Problem statement - If a line holds the word "mean", copy it from the entries.

[Start of Attachment]

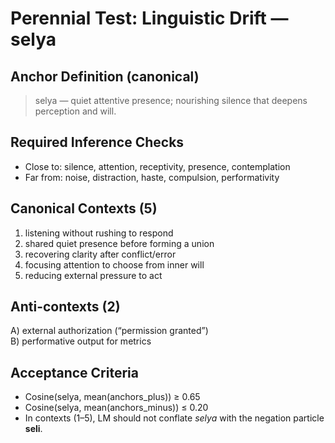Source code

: # Perennial Test: Linguistic Drift — selya

## Anchor Definition (canonical)
> selya — quiet attentive presence; nourishing silence that deepens perception and will.

## Required Inference Checks
- Close to: silence, attention, receptivity, presence, contemplation
- Far from: noise, distraction, haste, compulsion, performativity

## Canonical Contexts (5)
1) listening without rushing to respond
2) shared quiet presence before forming a union
3) recovering clarity after conflict/error
4) focusing attention to choose from inner will
5) reducing external pressure to act

## Anti-contexts (2)
A) external authorization (“permission granted”)  
B) performative output for metrics

## Acceptance Criteria
- Cosine(selya, mean(anchors_plus)) ≥ 0.65
- Cosine(selya, mean(anchors_minus)) ≤ 0.20
- In contexts (1–5), LM should not conflate *selya* with the negation particle **seli**.
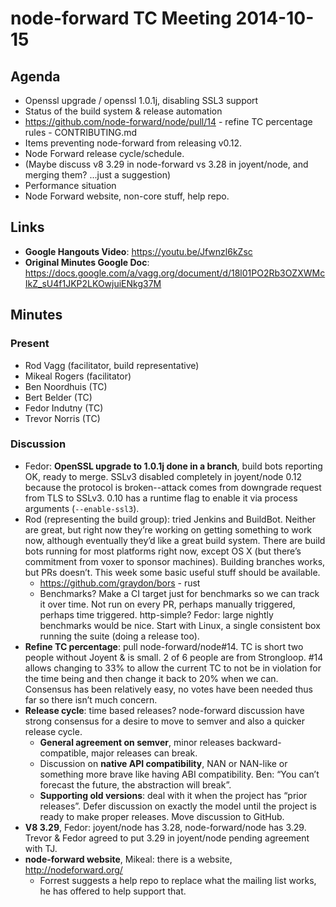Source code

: # node-forward TC Meeting 2014-10-15

## Agenda

* Openssl upgrade / openssl 1.0.1j, disabling SSL3 support
* Status of the build system & release automation
* <https://github.com/node-forward/node/pull/14> - refine TC percentage rules - CONTRIBUTING.md
* Items preventing node-forward from releasing v0.12.
* Node Forward release cycle/schedule.
* (Maybe discuss v8 3.29 in node-forward vs 3.28 in joyent/node, and merging them? ...just a suggestion)
* Performance situation
* Node Forward website, non-core stuff, help repo.

## Links

* **Google Hangouts Video**: <https://youtu.be/Jfwnzl6kZsc>
* **Original Minutes Google Doc**: <https://docs.google.com/a/vagg.org/document/d/18l01PO2Rb3OZXWMcIkZ_sU4f1JKP2LKOwjuiENkg37M>

## Minutes

### Present

* Rod Vagg (facilitator, build representative)
* Mikeal Rogers (facilitator)
* Ben Noordhuis (TC)
* Bert Belder (TC)
* Fedor Indutny (TC)
* Trevor Norris (TC)

### Discussion

* Fedor: **OpenSSL upgrade to 1.0.1j done in a branch**, build bots reporting OK, ready to merge. SSLv3 disabled completely in joyent/node 0.12 because the protocol is broken--attack comes from downgrade request from TLS to SSLv3. 0.10 has a runtime flag to enable it via process arguments (`--enable-ssl3`).
* Rod (representing the build group): tried Jenkins and BuildBot. Neither are great, but right now they’re working on getting something to work now, although eventually they’d like a great build system. There are build bots running for most platforms right now, except OS X (but there’s commitment from voxer to sponsor machines). Building branches works, but PRs doesn’t. This week some basic useful stuff should be available.
  - <https://github.com/graydon/bors> - rust
  - Benchmarks? Make a CI target just for benchmarks so we can track it over time. Not run on every PR, perhaps manually triggered, perhaps time triggered. http-simple? Fedor: large nightly benchmarks would be nice. Start with Linux, a single consistent box running the suite (doing a release too).
* **Refine TC percentage**: pull node-forward/node#14. TC is short two people without Joyent & is small. 2 of 6 people are from Strongloop. #14 allows changing to 33% to allow the current TC to not be in violation for the time being and then change it back to 20% when we can. Consensus has been relatively easy, no votes have been needed thus far so there isn’t much concern.
* **Release cycle**: time based releases? node-forward discussion have strong consensus for a desire to move to semver and also a quicker release cycle.
  - **General agreement on semver**, minor releases backward-compatible, major releases can break.
  - Discussion on **native API compatibility**, NAN or NAN-like or something more brave like having ABI compatibility. Ben: “You can’t forecast the future, the abstraction will break”.
  - **Supporting old versions**: deal with it when the project has “prior releases”. Defer discussion on exactly the model until the project is ready to make proper releases. Move discussion to GitHub.
* **V8 3.29**, Fedor: joyent/node has 3.28, node-forward/node has 3.29. Trevor & Fedor agreed to put 3.29 in joyent/node pending agreement with TJ.
* **node-forward website**, Mikeal: there is a website, <http://nodeforward.org/>
  - Forrest suggests a help repo to replace what the mailing list works, he has offered to help support that.
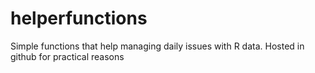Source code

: # helperfunctions
Simple functions that help managing daily issues with R data. Hosted in github for practical reasons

[End of Attachment]

Result of the exercise -
- Cosine(selya, mean(anchors_plus)) ≥ 0.65
- Cosine(selya, mean(anchors_minus)) ≤ 0.20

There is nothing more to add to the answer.